Let's start with the broad view and take a look at the monthly chart.
|AFL Monthly Chart|
|AFL Weekly Chart|
Notice that the weekly chart formed an ascending triangle pattern with price currently resting on the hypotenuse (support) of that triangle. This line is also just above a horizontal support line that pivoted from resistance off the Wave-i peak in October 2013. That support line was tested at least four times and price bounced off it on each occasion. From an intermediate (weekly) to long-term (monthly) perspective, the signals are looking strong for a bullish impulse.
|AFL Daily Chart|
The volume pattern at the second bottom - which is an eve bottom - strongly suggests climactic selling. One relationship we always compare is the range of the price bar compared to the size of the volume bar. We can see significant supply pushing the price to that second volume, but then we have an extremely narrow range bar on extremely high volume. Supply is being exhausted. Then we have a hammer pattern on 9 December with the second highest volume bar of the year. That was a sign that major demand entered the scene as priced reached the bottom support line.
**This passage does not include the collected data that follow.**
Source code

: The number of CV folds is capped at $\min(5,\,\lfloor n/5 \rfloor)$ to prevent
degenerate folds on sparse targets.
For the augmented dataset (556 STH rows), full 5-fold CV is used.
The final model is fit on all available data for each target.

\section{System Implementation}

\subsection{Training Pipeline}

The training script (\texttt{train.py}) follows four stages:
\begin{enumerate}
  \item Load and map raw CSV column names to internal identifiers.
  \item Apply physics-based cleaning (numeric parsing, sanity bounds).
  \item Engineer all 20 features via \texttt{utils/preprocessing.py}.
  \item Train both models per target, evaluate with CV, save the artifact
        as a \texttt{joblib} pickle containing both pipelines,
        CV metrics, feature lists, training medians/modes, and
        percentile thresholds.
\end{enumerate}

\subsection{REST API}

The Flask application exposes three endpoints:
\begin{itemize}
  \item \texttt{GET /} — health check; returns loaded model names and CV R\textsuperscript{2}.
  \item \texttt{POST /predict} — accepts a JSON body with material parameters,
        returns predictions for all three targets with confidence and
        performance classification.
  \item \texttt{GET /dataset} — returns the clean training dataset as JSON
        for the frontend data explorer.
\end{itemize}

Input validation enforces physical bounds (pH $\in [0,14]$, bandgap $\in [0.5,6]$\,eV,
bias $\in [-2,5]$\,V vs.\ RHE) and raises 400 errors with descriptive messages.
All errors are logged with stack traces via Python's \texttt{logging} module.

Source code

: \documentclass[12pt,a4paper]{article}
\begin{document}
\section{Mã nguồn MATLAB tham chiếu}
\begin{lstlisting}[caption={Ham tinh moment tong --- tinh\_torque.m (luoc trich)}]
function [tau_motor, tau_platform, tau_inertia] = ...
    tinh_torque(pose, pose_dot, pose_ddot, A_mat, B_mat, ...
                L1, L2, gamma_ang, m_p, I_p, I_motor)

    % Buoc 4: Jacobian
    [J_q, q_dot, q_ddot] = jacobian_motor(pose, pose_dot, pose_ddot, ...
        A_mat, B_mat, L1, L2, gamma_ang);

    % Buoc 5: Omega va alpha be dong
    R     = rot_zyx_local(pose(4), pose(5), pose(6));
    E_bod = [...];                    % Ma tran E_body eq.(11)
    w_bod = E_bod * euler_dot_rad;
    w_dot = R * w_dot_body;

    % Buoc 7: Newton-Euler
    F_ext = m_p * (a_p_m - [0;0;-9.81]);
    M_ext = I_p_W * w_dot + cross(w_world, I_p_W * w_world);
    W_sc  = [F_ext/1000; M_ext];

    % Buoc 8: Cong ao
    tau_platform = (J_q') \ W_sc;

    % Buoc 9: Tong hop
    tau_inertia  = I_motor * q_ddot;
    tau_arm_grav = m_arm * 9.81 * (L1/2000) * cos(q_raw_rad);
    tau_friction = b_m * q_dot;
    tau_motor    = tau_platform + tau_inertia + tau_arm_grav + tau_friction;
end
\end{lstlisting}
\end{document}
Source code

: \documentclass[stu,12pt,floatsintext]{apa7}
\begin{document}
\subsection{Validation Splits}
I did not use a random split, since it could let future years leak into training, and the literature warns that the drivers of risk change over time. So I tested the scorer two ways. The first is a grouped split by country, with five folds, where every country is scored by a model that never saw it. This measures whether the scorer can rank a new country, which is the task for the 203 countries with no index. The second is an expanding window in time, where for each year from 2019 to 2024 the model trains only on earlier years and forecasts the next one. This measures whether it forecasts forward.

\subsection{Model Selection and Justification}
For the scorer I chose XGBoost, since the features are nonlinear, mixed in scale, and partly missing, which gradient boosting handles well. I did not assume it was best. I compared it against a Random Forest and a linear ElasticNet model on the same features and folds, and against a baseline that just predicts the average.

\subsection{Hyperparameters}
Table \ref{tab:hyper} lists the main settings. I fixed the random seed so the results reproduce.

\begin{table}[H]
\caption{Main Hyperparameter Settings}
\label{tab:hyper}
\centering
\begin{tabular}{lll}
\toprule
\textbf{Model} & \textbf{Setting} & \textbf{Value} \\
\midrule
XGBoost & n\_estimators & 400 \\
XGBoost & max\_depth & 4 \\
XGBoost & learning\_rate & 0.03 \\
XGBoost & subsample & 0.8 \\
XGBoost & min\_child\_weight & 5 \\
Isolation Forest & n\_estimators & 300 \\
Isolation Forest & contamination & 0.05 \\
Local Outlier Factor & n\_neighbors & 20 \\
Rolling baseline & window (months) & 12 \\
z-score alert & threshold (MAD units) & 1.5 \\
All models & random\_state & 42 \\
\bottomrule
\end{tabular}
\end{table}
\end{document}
What stands out in the short term is the rising volume we're starting to experience while price continues to trade horizontally. A narrow channel formed starting with a long wick on 14 December, and this pattern now appears to be a coiled spring ready to explode in either direction. The green support area forms a descending triangle when paired with the diagonal resistance line shown in purple, so price truly could break in either direction. The Elliott Wave counts show a higher probability that the break will be to the upside, but it's always important to remember that this only shows us probabilities, not certainties.
We intend to play this current setup to the long side. What we are looking for is a strong bullish candle that closes above the horizontal channel resistance line on confirming volume. Our stop will be just below the lower green support line. A break of that line not only invalidates our entry, but it also invalidates the Elliott Wave count on the weekly and monthly charts. So if we break that barrier, we definitely need to exit and reassess the pattern.
Because this is a Wave (iii) of iii of 3, we're not going to set a fixed price target. Rather, we'll want to ride this one as long as we can, gradually moving our protective stops up as each of the sub-waves form. We'll only want to be stopped out of this one when Wave-4 finally forms. The Elliott Wave targets, both for the primary wave and the sub-waves, show a minimum target of $87.70 which will be a nice 17-point move from our current position. Compared to the 3.50 point risk we're assuming with our protective stop, that's a solid 4.85:1 reward to risk ratio. We'll take that trade.